=== PROVIDED RECORDS ===
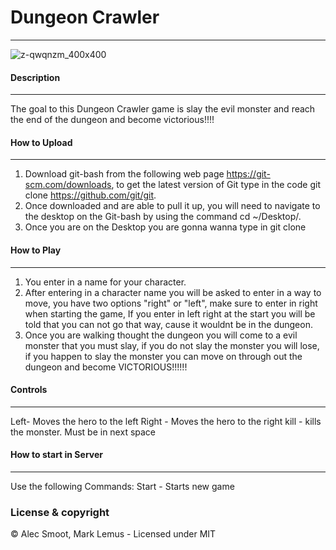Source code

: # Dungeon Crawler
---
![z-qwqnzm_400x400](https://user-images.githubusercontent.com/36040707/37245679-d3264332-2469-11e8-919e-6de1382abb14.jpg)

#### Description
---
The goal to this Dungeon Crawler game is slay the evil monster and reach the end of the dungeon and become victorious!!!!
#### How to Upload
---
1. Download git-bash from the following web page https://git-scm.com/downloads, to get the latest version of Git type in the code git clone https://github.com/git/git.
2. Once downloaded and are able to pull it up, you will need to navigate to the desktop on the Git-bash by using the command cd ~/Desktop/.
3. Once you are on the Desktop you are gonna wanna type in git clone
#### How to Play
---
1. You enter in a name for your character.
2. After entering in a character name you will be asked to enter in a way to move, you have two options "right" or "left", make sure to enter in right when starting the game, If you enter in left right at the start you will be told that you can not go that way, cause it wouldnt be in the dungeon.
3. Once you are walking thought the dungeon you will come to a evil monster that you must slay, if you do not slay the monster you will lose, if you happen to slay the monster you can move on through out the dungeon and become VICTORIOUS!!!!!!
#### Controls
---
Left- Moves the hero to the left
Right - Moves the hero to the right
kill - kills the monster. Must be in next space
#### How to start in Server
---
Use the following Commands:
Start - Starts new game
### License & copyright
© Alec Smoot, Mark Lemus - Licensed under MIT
--
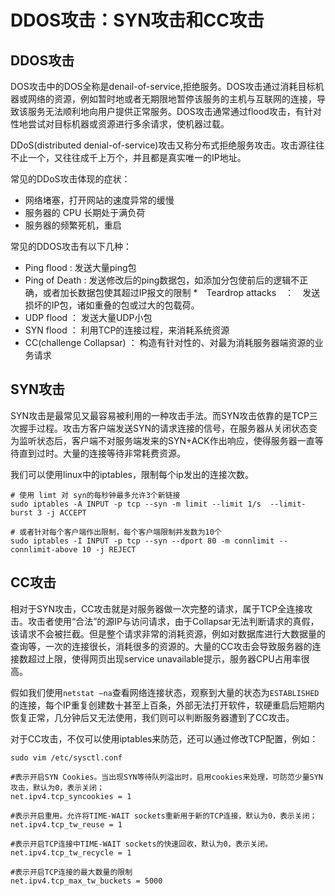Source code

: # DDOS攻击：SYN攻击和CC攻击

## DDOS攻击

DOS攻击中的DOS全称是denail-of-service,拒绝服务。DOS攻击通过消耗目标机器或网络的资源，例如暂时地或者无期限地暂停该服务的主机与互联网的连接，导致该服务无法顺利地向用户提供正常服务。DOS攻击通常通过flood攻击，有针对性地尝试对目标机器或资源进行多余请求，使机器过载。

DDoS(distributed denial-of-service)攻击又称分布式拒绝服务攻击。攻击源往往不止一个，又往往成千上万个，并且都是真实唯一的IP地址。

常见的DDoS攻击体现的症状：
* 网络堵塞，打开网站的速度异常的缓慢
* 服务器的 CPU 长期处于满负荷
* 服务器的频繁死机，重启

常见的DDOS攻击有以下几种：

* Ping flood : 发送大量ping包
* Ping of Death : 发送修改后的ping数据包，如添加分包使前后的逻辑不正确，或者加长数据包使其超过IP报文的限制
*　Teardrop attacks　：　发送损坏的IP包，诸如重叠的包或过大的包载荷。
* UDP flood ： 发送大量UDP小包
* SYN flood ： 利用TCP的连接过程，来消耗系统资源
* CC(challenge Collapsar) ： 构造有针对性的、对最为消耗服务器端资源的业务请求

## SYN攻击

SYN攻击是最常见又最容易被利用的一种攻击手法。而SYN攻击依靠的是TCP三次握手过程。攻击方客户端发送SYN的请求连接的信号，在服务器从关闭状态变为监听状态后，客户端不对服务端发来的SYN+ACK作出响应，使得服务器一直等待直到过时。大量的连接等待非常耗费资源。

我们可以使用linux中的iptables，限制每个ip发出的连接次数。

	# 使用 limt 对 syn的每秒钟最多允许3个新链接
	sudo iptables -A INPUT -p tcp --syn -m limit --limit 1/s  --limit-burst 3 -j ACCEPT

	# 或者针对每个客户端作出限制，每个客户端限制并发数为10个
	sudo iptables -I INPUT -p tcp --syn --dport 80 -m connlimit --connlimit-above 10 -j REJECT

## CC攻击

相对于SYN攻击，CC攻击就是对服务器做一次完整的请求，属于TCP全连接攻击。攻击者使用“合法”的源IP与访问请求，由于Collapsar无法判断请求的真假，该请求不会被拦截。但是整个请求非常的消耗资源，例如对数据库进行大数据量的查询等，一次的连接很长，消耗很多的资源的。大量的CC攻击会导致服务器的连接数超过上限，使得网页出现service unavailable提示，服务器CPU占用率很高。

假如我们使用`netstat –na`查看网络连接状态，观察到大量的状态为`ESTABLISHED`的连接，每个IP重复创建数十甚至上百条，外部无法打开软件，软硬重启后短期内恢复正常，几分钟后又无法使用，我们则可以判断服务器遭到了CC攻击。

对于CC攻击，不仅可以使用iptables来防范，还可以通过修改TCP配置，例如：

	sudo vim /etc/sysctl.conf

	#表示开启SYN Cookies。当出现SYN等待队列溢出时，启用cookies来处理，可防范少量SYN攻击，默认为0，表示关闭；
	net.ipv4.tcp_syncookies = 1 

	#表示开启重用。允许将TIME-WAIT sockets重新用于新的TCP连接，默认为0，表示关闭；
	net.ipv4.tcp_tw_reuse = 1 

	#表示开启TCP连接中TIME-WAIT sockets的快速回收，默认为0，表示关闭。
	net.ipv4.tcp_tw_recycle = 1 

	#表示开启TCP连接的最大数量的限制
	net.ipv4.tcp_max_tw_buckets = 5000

=== WHAT TO WORK ON ===
When you reach the line containing "相对于SYN攻击，CC攻击就" in the data above, start copying exactly, and stop after the line containing "net.ipv4.tcp_max_tw_buckets = 5000".

=== OUTPUT OF THE EXERCISE ===
相对于SYN攻击，CC攻击就是对服务器做一次完整的请求，属于TCP全连接攻击。攻击者使用“合法”的源IP与访问请求，由于Collapsar无法判断请求的真假，该请求不会被拦截。但是整个请求非常的消耗资源，例如对数据库进行大数据量的查询等，一次的连接很长，消耗很多的资源的。大量的CC攻击会导致服务器的连接数超过上限，使得网页出现service unavailable提示，服务器CPU占用率很高。

假如我们使用`netstat –na`查看网络连接状态，观察到大量的状态为`ESTABLISHED`的连接，每个IP重复创建数十甚至上百条，外部无法打开软件，软硬重启后短期内恢复正常，几分钟后又无法使用，我们则可以判断服务器遭到了CC攻击。

对于CC攻击，不仅可以使用iptables来防范，还可以通过修改TCP配置，例如：

	sudo vim /etc/sysctl.conf

	#表示开启SYN Cookies。当出现SYN等待队列溢出时，启用cookies来处理，可防范少量SYN攻击，默认为0，表示关闭；
	net.ipv4.tcp_syncookies = 1 

	#表示开启重用。允许将TIME-WAIT sockets重新用于新的TCP连接，默认为0，表示关闭；
	net.ipv4.tcp_tw_reuse = 1 

	#表示开启TCP连接中TIME-WAIT sockets的快速回收，默认为0，表示关闭。
	net.ipv4.tcp_tw_recycle = 1 

	#表示开启TCP连接的最大数量的限制
	net.ipv4.tcp_max_tw_buckets = 5000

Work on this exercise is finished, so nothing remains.